While her competition plans for 2020 were scrapped, she was fortunate her training programme was not too badly disrupted. She managed to successfully source gym equipment from High Performance Sport NZ and had access to a hammer circle a short bike ride from home.

But perhaps the biggest game changer was quitting her 25-hour-a-week job working for a food company in readiness for competing in Europe. While the overseas competition plan fell by the wayside, the total commitment to athletics she now enjoyed paid dividends.

“It had a huge benefit on my training,” says Bruce, who graduated from Lincoln University in 2018. “It made a big difference.”

Making her eagerly-awaited returned to competition in September for the Spring Series in Hawke’s Bay represented an important staging post in her career development.

Training better than ever, she boldly targeted Julia Ratcliffe’s New Zealand record mark of 72.35m

Disappointingly, in her Spring Series opener, Lauren fell well short, hurling the hammer a best of 66.62m. However, in the seven days between competition, coach Stevenson made an adjustment which was to make all the difference.

“We changed the training load,” she explains.

“Normally before a competition we back off quite a bit, but I respond quite well to a heavier training load which we did. We decided we were okay with the outcome whether it worked or not. We had nothing to lose.”

The move proved a stroke of genius as Bruce unleashed five of the top six throws of her life, four times smashing through the 70m barrier, highlighted by a stunning 73.47m record-breaking effort in round five.

To put the performance into perspective, Lauren’s throw ranks her sixth on the world lists for 2020 – a little under 2m behind the world number one, Hanna Malyshchyk of Belarus.

The distance would have placed her in the top six at each of the past three global championships – 2016 Olympics and 2017 and 2019 World Championships – and it would have won her gold at every women’s hammer competition in Commonwealth Games history.

“It’s been a long time coming because I’ve known I’ve been capable of throwing those kinds of distances for some time now.”

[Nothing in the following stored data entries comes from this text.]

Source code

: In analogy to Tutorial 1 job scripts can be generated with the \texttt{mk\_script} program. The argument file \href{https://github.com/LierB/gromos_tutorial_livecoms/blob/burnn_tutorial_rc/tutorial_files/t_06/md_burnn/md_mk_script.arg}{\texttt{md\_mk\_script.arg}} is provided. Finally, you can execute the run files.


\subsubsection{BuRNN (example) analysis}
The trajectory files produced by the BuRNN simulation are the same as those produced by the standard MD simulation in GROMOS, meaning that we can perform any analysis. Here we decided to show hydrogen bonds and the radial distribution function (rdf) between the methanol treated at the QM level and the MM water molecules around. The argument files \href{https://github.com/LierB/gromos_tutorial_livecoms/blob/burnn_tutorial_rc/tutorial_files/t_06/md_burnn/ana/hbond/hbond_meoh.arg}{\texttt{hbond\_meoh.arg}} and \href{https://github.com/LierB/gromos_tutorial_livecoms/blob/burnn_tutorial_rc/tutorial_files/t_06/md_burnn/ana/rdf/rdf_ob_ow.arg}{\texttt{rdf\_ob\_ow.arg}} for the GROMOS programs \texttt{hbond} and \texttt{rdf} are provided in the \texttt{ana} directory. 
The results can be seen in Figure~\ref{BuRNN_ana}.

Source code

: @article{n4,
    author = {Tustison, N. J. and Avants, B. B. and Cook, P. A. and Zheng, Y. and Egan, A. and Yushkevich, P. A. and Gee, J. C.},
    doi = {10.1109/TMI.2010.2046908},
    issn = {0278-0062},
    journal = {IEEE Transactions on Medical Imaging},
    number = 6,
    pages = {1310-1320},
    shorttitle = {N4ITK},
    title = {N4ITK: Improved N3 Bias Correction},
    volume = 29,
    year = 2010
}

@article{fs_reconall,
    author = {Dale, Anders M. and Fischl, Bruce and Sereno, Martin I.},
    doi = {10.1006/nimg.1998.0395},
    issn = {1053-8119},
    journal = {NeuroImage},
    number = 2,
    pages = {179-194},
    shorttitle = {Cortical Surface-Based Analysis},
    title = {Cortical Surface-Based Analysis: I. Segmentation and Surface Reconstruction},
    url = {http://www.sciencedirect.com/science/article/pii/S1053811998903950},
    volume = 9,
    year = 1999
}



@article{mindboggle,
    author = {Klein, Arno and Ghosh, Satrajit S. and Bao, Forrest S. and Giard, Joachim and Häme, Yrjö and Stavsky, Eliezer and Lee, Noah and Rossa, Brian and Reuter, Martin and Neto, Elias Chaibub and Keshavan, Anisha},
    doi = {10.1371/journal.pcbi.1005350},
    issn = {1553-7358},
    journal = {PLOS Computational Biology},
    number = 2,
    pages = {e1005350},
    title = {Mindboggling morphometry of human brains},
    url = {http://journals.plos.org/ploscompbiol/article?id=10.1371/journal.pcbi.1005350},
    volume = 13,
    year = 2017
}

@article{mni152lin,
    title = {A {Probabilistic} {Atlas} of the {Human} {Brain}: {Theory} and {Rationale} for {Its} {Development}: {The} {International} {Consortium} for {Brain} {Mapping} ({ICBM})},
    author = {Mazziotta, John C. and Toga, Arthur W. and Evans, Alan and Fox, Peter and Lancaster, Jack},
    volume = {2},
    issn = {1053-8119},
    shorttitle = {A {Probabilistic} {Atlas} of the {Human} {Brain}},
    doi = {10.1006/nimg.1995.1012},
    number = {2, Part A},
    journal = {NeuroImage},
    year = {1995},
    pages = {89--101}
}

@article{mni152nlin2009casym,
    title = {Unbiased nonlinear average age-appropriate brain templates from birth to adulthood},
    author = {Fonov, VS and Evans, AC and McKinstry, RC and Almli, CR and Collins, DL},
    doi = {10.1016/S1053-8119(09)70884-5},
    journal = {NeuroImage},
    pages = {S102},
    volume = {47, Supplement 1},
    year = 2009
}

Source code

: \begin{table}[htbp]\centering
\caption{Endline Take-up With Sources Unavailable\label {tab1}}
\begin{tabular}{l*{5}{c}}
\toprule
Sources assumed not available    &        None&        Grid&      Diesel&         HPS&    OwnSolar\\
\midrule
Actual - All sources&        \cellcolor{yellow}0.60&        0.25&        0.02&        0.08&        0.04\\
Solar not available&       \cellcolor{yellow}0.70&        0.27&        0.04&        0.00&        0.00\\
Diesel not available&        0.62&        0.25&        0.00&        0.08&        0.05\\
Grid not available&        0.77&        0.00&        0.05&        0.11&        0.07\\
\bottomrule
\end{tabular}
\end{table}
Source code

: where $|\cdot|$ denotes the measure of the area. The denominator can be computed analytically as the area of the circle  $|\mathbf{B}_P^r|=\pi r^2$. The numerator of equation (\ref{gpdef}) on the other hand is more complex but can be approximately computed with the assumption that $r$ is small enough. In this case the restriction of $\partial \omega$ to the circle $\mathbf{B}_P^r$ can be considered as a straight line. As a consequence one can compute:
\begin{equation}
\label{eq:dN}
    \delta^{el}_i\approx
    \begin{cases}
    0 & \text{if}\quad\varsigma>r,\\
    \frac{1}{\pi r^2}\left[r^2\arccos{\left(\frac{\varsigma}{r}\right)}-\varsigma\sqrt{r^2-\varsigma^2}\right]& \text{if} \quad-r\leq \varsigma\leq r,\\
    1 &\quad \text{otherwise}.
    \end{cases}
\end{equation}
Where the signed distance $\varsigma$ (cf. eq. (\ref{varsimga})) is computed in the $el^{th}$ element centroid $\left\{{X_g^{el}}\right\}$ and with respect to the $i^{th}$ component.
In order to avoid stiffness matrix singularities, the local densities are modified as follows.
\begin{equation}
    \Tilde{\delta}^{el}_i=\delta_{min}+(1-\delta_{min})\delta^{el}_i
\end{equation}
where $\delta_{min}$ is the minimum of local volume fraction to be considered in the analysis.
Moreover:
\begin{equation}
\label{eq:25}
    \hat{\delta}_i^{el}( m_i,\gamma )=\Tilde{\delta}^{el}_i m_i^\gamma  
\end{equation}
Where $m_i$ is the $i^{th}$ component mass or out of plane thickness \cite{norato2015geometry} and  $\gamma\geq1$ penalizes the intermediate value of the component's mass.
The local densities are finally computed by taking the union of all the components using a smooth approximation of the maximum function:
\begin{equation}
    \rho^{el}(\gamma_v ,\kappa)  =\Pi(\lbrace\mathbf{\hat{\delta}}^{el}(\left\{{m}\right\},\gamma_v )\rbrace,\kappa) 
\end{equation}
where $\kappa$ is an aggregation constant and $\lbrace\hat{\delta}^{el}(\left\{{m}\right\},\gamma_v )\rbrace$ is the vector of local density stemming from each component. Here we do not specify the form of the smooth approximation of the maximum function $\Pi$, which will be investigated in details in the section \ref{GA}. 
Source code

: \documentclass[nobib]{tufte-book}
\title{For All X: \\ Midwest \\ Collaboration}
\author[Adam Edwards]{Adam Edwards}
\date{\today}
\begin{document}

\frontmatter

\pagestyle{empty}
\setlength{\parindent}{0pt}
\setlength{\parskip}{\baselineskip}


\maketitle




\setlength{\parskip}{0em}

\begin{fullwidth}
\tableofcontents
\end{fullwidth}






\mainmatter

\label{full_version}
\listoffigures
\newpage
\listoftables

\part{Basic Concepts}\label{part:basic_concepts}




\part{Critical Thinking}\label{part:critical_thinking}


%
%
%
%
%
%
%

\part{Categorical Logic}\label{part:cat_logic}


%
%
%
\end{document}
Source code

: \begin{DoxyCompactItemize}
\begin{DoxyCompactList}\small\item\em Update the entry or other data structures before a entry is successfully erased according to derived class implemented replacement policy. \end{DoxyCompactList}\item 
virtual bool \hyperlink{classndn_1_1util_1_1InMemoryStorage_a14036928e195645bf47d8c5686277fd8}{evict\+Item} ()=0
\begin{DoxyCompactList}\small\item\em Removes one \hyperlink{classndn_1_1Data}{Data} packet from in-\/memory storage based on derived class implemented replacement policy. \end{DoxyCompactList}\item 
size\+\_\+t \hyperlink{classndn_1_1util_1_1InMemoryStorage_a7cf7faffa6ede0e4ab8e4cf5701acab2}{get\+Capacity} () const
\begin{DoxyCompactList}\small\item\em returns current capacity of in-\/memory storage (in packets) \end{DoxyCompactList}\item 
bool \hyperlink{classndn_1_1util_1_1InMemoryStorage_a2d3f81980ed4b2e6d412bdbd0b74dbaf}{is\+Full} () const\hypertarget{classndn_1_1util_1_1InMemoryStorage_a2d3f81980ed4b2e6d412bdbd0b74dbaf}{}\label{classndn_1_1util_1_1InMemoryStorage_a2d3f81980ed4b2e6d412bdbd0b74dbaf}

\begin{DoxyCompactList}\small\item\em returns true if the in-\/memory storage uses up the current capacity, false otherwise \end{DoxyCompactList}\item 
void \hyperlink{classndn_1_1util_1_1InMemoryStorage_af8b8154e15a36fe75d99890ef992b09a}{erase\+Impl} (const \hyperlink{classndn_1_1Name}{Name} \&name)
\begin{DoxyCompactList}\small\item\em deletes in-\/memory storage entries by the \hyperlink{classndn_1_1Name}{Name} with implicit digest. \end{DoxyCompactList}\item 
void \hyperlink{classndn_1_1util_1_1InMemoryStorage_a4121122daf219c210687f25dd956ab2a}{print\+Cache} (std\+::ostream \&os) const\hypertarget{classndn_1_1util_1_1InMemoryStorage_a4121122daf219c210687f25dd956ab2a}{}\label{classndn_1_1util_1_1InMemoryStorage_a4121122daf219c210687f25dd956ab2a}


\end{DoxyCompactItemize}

Now having an extra year to prepare for the rescheduled Tokyo Olympics certainly works in the favour of the rapidly developing 23-year-old.

She also has the bonus of using the feats of New Zealand’s other international class hammer thrower Julia Ratcliffe to add as extra motivation in a friendly rivalry which could develop nicely in the months and years to come.

Possessing a naturally stubborn and determined streak, the next big goal is to secure the Olympic qualification mark of 72.50m, the period of eligibility to achieve that only starting from 1 December.

Once that is ticked off she will continue to focus on the New Zealand domestic season and, Covid dependent, hopes to go overseas to build up more experience before Tokyo.

Yet the modest South Islander believes 73.47m is only the beginning of even better times ahead.

“From 2021 and the Olympics, the competitions will come pretty fast with the World Championships and Commonwealth Games taking place the following year,” she says.

“Our aim is to get myself in a position where I can be competitive in all of them which is pretty exciting. I’ve now thrown beyond 70m and the next big barrier is 75m followed by 80m. The tape just keeps going out.”